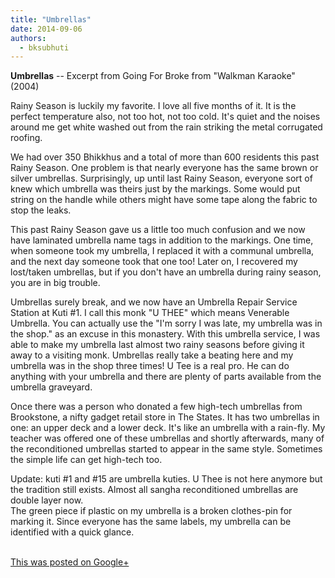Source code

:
 ```yaml
---
title: "Umbrellas"
date: 2014-09-06
authors: 
  - bksubhuti
---
```


**Umbrellas** -- Excerpt from Going For Broke from "Walkman Karaoke" (2004)  
  
Rainy Season is luckily my favorite. I love all five months of it. It is the perfect temperature also, not too hot, not too cold. It's quiet and the noises around me get white washed out from the rain striking the metal corrugated roofing.  
  
We had over 350 Bhikkhus and a total of more than 600 residents this past Rainy Season. One problem is that nearly everyone has the same brown or silver umbrellas. Surprisingly, up until last Rainy Season, everyone sort of knew which umbrella was theirs just by the markings. Some would put string on the handle while others might have some tape along the fabric to stop the leaks.  
  
This past Rainy Season gave us a little too much confusion and we now have laminated umbrella name tags in addition to the markings. One time, when someone took my umbrella, I replaced it with a communal umbrella, and the next day someone took that one too! Later on, I recovered my lost/taken umbrellas, but if you don't have an umbrella during rainy season, you are in big trouble.  
  
Umbrellas surely break, and we now have an Umbrella Repair Service Station at Kuti #1. I call this monk "U THEE" which means Venerable Umbrella. You can actually use the "I'm sorry I was late, my umbrella was in the shop." as an excuse in this monastery. With this umbrella service, I was able to make my umbrella last almost two rainy seasons before giving it away to a visiting monk. Umbrellas really take a beating here and my umbrella was in the shop three times! U Tee is a real pro. He can do anything with your umbrella and there are plenty of parts available from the umbrella graveyard.  
  
Once there was a person who donated a few high-tech umbrellas from Brookstone, a nifty gadget retail store in The States. It has two umbrellas in one: an upper deck and a lower deck. It's like an umbrella with a rain-fly. My teacher was offered one of these umbrellas and shortly afterwards, many of the reconditioned umbrellas started to appear in the same style. Sometimes the simple life can get high-tech too.  
  
Update: kuti #1 and #15 are umbrella kuties. U Thee is not here anymore but the tradition still exists. Almost all sangha reconditioned umbrellas are double layer now.  
The green piece if plastic on my umbrella is a broken clothes-pin for marking it. Since everyone has the same labels, my umbrella can be identified with a quick glance.  
﻿

[This was posted on Google+](https://plus.google.com/+BhikkhuSubhuti/posts/a5DeUGNNK3a)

**Exercise prompt:**
In full and without error, repeat the listing above, omitting its images.

**Problem solution:**
Source code

:
 ```yaml
---
title: "Umbrellas"
date: 2014-09-06
authors: 
  - bksubhuti
---
```


**Umbrellas** -- Excerpt from Going For Broke from "Walkman Karaoke" (2004)  
  
Rainy Season is luckily my favorite. I love all five months of it. It is the perfect temperature also, not too hot, not too cold. It's quiet and the noises around me get white washed out from the rain striking the metal corrugated roofing.  
  
We had over 350 Bhikkhus and a total of more than 600 residents this past Rainy Season. One problem is that nearly everyone has the same brown or silver umbrellas. Surprisingly, up until last Rainy Season, everyone sort of knew which umbrella was theirs just by the markings. Some would put string on the handle while others might have some tape along the fabric to stop the leaks.  
  
This past Rainy Season gave us a little too much confusion and we now have laminated umbrella name tags in addition to the markings. One time, when someone took my umbrella, I replaced it with a communal umbrella, and the next day someone took that one too! Later on, I recovered my lost/taken umbrellas, but if you don't have an umbrella during rainy season, you are in big trouble.  
  
Umbrellas surely break, and we now have an Umbrella Repair Service Station at Kuti #1. I call this monk "U THEE" which means Venerable Umbrella. You can actually use the "I'm sorry I was late, my umbrella was in the shop." as an excuse in this monastery. With this umbrella service, I was able to make my umbrella last almost two rainy seasons before giving it away to a visiting monk. Umbrellas really take a beating here and my umbrella was in the shop three times! U Tee is a real pro. He can do anything with your umbrella and there are plenty of parts available from the umbrella graveyard.  
  
Once there was a person who donated a few high-tech umbrellas from Brookstone, a nifty gadget retail store in The States. It has two umbrellas in one: an upper deck and a lower deck. It's like an umbrella with a rain-fly. My teacher was offered one of these umbrellas and shortly afterwards, many of the reconditioned umbrellas started to appear in the same style. Sometimes the simple life can get high-tech too.  
  
Update: kuti #1 and #15 are umbrella kuties. U Thee is not here anymore but the tradition still exists. Almost all sangha reconditioned umbrellas are double layer now.  
The green piece if plastic on my umbrella is a broken clothes-pin for marking it. Since everyone has the same labels, my umbrella can be identified with a quick glance.  
﻿

[This was posted on Google+](https://plus.google.com/+BhikkhuSubhuti/posts/a5DeUGNNK3a)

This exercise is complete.